スカイツリーから受信した電力でモーター回してみました https://t.co/CX08x9C5jA pic.twitter.com/mmO2LHuMYT
— しんいち💉💉💉💉 (@shinichi_8o2) February 4, 2023
ワイヤレス給電自体は、自作は一旦後回しにしてSeeed製のモジュールを使えることを確認しました。
目標決定
ビジコンまでは月面で有用なワイヤレス給電技術を開発するのではなく
と割り切って目標を設定しました。
試作機
1号機
1号機では給電モジュールとスーパーキャパシタで走行できることを確認しました。
- スーパーキャパシタが強力で、15秒の充電で5分程度モーターを駆動できた
- 3.3vの昇降圧DCDCはトラブルなく動作した
- ソーラーカーのモーターとタイヤではスピードが早く操縦性に難がある
2号機
2号機ではTWELITEを使って操縦できることを確認しました。
- 片方のタイヤがスリップして走行できない
- 後転できないと不便だしチップトランジスタじゃなくて素直にモタドラ使ったほうがいい
- こっちのスーパーキャパシタは公称値に比べて全然電荷が貯まらない
3号機
3号機ではギヤードモータと大きめのタイヤで走行できることを確認しました。↓残ってた写真がこれだけでした。

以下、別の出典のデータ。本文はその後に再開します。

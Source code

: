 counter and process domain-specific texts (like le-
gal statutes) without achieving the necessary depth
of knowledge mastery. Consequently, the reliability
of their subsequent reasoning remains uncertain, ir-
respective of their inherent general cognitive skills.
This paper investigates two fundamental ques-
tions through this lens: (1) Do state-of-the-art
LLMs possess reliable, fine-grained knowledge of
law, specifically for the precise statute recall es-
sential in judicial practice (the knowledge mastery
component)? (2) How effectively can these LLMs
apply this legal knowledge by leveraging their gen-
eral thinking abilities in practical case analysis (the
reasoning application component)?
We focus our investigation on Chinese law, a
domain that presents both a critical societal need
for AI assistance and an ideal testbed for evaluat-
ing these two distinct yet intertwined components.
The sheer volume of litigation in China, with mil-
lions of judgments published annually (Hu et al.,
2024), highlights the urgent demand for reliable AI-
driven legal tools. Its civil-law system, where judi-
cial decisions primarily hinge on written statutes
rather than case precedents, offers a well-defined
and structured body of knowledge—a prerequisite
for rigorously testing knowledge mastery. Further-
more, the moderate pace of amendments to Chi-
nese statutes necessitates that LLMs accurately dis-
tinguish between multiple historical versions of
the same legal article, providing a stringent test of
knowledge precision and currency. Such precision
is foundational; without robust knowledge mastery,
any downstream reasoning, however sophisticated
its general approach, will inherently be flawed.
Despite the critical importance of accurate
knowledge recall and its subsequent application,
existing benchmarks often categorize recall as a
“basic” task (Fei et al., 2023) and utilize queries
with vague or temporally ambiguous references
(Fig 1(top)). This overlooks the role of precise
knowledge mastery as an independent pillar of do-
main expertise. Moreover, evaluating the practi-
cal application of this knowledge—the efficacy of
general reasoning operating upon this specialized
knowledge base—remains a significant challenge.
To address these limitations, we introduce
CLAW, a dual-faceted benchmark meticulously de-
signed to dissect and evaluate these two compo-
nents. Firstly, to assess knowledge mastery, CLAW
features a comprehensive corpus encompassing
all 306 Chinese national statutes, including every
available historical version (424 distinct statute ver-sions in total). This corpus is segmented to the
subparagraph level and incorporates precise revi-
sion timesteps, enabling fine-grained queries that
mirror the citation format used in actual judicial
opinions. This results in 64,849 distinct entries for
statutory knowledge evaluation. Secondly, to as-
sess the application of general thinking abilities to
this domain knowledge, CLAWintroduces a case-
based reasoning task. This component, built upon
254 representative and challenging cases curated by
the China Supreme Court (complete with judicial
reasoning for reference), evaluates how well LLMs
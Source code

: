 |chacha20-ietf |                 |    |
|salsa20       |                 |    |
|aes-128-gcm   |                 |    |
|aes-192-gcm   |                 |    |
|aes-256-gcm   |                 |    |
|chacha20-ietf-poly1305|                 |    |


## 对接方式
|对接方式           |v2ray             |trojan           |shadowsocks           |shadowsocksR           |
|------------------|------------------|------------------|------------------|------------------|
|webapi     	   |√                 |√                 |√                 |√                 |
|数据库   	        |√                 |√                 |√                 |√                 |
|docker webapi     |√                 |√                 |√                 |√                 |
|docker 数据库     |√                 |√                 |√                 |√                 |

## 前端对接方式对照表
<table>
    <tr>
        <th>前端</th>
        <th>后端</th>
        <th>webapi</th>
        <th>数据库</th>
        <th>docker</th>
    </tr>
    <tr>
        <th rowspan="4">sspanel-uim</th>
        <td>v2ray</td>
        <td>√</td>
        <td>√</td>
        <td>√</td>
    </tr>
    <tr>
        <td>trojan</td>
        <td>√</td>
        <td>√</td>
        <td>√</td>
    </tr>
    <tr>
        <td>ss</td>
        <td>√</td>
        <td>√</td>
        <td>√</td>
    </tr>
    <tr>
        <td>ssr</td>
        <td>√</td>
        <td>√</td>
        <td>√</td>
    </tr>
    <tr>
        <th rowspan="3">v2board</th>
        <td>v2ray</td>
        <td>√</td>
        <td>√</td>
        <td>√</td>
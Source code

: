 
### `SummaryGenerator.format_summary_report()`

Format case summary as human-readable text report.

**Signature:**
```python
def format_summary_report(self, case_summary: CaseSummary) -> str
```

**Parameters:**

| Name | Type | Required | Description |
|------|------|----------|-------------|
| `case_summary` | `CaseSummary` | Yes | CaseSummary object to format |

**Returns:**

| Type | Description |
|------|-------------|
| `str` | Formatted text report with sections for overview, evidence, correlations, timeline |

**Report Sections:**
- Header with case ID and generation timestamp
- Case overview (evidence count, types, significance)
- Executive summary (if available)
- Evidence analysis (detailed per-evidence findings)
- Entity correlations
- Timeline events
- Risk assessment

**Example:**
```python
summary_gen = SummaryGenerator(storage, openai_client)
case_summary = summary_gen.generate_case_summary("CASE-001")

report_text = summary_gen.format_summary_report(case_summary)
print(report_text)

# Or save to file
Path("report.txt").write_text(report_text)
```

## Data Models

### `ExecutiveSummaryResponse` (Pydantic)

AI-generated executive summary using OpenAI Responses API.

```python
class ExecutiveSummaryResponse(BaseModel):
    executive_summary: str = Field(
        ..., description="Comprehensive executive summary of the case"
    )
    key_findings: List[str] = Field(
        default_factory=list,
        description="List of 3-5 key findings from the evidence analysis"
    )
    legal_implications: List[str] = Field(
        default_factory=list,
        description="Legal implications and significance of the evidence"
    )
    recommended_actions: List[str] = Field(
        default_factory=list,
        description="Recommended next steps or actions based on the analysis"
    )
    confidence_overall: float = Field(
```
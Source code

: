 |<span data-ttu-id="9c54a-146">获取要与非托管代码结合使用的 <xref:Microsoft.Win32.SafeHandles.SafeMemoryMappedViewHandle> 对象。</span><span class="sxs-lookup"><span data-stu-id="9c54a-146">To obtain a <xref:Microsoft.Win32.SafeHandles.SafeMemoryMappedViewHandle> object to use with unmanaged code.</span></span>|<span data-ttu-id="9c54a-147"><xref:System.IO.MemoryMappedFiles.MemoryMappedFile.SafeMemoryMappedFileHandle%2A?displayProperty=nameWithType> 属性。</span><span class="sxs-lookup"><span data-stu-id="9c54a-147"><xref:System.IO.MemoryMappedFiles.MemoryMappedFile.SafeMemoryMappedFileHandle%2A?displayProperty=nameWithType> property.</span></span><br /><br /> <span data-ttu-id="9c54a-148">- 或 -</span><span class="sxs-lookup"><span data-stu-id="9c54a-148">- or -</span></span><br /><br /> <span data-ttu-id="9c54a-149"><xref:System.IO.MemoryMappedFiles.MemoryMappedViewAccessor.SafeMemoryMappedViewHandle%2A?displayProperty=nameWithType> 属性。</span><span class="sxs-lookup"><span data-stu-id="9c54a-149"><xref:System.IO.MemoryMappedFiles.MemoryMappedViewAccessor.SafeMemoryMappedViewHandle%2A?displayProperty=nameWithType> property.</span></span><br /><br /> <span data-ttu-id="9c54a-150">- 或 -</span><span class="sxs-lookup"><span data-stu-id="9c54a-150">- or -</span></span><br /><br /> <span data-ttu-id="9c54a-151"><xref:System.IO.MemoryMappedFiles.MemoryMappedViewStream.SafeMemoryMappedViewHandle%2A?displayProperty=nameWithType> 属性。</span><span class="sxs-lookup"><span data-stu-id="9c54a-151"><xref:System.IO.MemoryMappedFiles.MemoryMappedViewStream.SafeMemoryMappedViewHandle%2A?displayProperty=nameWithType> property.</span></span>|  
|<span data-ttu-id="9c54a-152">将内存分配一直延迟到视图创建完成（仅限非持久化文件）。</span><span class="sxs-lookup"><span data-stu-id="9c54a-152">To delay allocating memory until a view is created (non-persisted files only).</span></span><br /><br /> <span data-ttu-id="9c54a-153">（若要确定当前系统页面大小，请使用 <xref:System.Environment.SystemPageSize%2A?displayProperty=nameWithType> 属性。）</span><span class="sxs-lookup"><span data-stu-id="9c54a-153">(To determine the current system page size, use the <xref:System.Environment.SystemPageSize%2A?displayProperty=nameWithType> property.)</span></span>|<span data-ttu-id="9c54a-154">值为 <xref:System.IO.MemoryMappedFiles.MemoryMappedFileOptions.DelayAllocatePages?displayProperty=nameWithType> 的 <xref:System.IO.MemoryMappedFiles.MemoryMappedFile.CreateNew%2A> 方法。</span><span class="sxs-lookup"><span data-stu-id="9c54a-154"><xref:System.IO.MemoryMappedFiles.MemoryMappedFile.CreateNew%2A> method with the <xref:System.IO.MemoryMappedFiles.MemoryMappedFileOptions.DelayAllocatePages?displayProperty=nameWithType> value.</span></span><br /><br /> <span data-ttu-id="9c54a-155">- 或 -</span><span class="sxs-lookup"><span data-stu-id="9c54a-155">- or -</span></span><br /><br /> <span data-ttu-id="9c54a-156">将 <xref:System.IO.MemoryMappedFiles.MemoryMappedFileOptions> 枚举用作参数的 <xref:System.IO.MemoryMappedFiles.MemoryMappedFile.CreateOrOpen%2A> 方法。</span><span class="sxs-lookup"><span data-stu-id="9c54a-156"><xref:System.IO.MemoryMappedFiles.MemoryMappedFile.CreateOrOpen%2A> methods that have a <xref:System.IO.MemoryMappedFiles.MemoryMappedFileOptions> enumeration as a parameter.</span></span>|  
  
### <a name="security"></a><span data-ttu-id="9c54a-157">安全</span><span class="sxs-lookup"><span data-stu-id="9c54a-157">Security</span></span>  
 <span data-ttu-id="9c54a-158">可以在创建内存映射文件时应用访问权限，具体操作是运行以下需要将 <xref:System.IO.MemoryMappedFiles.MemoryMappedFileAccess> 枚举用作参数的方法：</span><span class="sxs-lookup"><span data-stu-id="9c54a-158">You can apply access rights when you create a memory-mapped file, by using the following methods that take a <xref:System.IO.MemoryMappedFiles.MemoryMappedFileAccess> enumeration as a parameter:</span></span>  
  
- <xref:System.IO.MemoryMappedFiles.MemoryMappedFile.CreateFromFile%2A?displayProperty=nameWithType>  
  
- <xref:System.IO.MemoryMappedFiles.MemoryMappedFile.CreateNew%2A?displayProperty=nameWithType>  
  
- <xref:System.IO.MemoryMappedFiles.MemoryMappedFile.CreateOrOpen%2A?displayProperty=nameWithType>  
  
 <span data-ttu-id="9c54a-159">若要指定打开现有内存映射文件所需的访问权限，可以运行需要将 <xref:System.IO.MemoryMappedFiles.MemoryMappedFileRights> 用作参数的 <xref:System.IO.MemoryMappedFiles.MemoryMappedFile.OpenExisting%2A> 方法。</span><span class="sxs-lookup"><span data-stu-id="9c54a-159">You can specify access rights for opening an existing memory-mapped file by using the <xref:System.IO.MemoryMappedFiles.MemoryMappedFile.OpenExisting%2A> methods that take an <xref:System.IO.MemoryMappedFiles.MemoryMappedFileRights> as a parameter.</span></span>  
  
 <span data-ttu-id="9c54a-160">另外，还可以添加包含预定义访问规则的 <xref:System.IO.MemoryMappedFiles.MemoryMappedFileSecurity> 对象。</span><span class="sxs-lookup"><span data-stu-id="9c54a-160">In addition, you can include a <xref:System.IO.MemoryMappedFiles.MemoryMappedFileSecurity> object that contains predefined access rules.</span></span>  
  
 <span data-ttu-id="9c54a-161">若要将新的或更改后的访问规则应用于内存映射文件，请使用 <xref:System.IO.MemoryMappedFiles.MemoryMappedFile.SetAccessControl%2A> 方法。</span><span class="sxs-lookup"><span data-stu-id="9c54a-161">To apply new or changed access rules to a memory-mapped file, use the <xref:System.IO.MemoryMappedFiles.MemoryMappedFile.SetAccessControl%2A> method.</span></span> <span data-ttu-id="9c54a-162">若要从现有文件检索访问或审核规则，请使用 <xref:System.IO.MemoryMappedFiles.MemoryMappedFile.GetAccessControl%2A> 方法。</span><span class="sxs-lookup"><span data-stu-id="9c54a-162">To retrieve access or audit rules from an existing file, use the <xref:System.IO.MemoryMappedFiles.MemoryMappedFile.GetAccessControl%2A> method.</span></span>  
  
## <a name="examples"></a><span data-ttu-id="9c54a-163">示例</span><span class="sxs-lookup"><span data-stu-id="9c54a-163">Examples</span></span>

- ギヤ比1:50のギヤードモーターと50mm径のタイヤを3.3Vで回すとちょうど良い
- 軽すぎて発進時にウィリーになる
- タイヤ径が前後で違うとダサい。大きい4輪?クローラー?2輪?
- 手持ちのクローラーで試したら旋回時の抵抗が大きすぎたので2輪が最適そう(←当たり前)
完成品
ローバー
これにカプトンテープを貼って金のシートをかけてそれっぽい見た目にしました。TWELITEのアンテナはシートの中でも問題ありませんでした。
コントローラ
コントローラーはTWELITEのデジタル入力ピンに3ポジションのスイッチをそのまま接続して終わりのシンプルな構成です。
スタンド
3号機で示した通り中身はなんと牛乳パックです。シートを被せてソーラーパネルをつけるとそれっぽい見た目になりました。小電流でも自動でシャットダウンしないIoT機器対応 モバイルバッテリーを内蔵しています。
優勝!
あべまの圧倒的プレゼン力により優勝できました。鳥取に行く前に電電宮に行ったり直前までスライドを修正したりした甲斐がありました。(賞金は今回の開発費と旅費でだいたい飛びました…)
ワイヤレス給電を謳いながら今回はワイヤレス給電の開発をしたわけではないので、今後は地に足をつけて電磁気や電波関連を学んでいきたいです。